#### [Aim of the task]
Print the data exactly. Pictures stay out.

^^^^

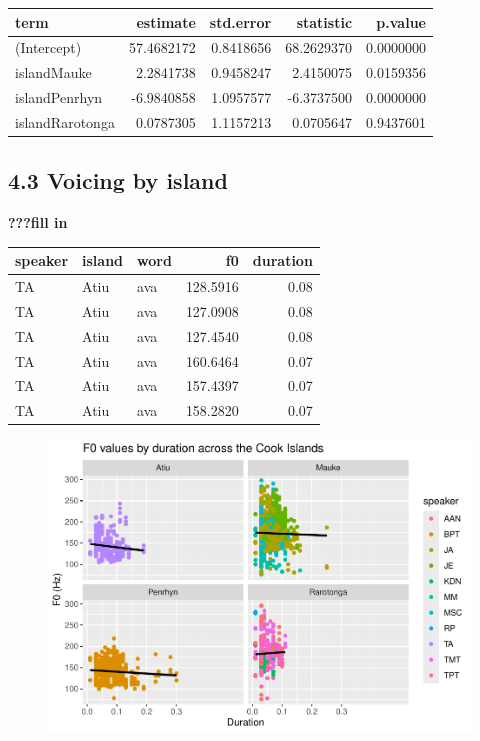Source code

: \documentclass[
  ,man,floatsintext]{apa6}
\begin{document}
\begin{tabular}{l|r|r|r|r}
\hline
term & estimate & std.error & statistic & p.value\\
\hline
(Intercept) & 57.4682172 & 0.8418656 & 68.2629370 & 0.0000000\\
\hline
islandMauke & 2.2841738 & 0.9458247 & 2.4150075 & 0.0159356\\
\hline
islandPenrhyn & -6.9840858 & 1.0957577 & -6.3737500 & 0.0000000\\
\hline
islandRarotonga & 0.0787305 & 1.1157213 & 0.0705647 & 0.9437601\\
\hline
\end{tabular}

\subsection{4.3 Voicing by island}\label{voicing-by-island}

\textbf{???fill in}

\begin{tabular}{l|l|l|r|r}
\hline
speaker & island & word & f0 & duration\\
\hline
TA & Atiu & ava & 128.5916 & 0.08\\
\hline
TA & Atiu & ava & 127.0908 & 0.08\\
\hline
TA & Atiu & ava & 127.4540 & 0.08\\
\hline
TA & Atiu & ava & 160.6464 & 0.07\\
\hline
TA & Atiu & ava & 157.4397 & 0.07\\
\hline
TA & Atiu & ava & 158.2820 & 0.07\\
\hline
\end{tabular}

\begin{figure}
\includegraphics[width=0.75\linewidth]{D2_CIM_files/figure-latex/plot-f0-1} \caption{ }\label{fig:plot-f0}
\end{figure}
\end{document}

^^^^

#### [Exercise solution]
Source code

: \documentclass[
  ,man,floatsintext]{apa6}
\begin{document}
\begin{tabular}{l|r|r|r|r}
\hline
term & estimate & std.error & statistic & p.value\\
\hline
(Intercept) & 57.4682172 & 0.8418656 & 68.2629370 & 0.0000000\\
\hline
islandMauke & 2.2841738 & 0.9458247 & 2.4150075 & 0.0159356\\
\hline
islandPenrhyn & -6.9840858 & 1.0957577 & -6.3737500 & 0.0000000\\
\hline
islandRarotonga & 0.0787305 & 1.1157213 & 0.0705647 & 0.9437601\\
\hline
\end{tabular}

\subsection{4.3 Voicing by island}\label{voicing-by-island}

\textbf{???fill in}

\begin{tabular}{l|l|l|r|r}
\hline
speaker & island & word & f0 & duration\\
\hline
TA & Atiu & ava & 128.5916 & 0.08\\
\hline
TA & Atiu & ava & 127.0908 & 0.08\\
\hline
TA & Atiu & ava & 127.4540 & 0.08\\
\hline
TA & Atiu & ava & 160.6464 & 0.07\\
\hline
TA & Atiu & ava & 157.4397 & 0.07\\
\hline
TA & Atiu & ava & 158.2820 & 0.07\\
\hline
\end{tabular}

\begin{figure}
\includegraphics[width=0.75\linewidth]{D2_CIM_files/figure-latex/plot-f0-1} \caption{ }\label{fig:plot-f0}
\end{figure}
\end{document}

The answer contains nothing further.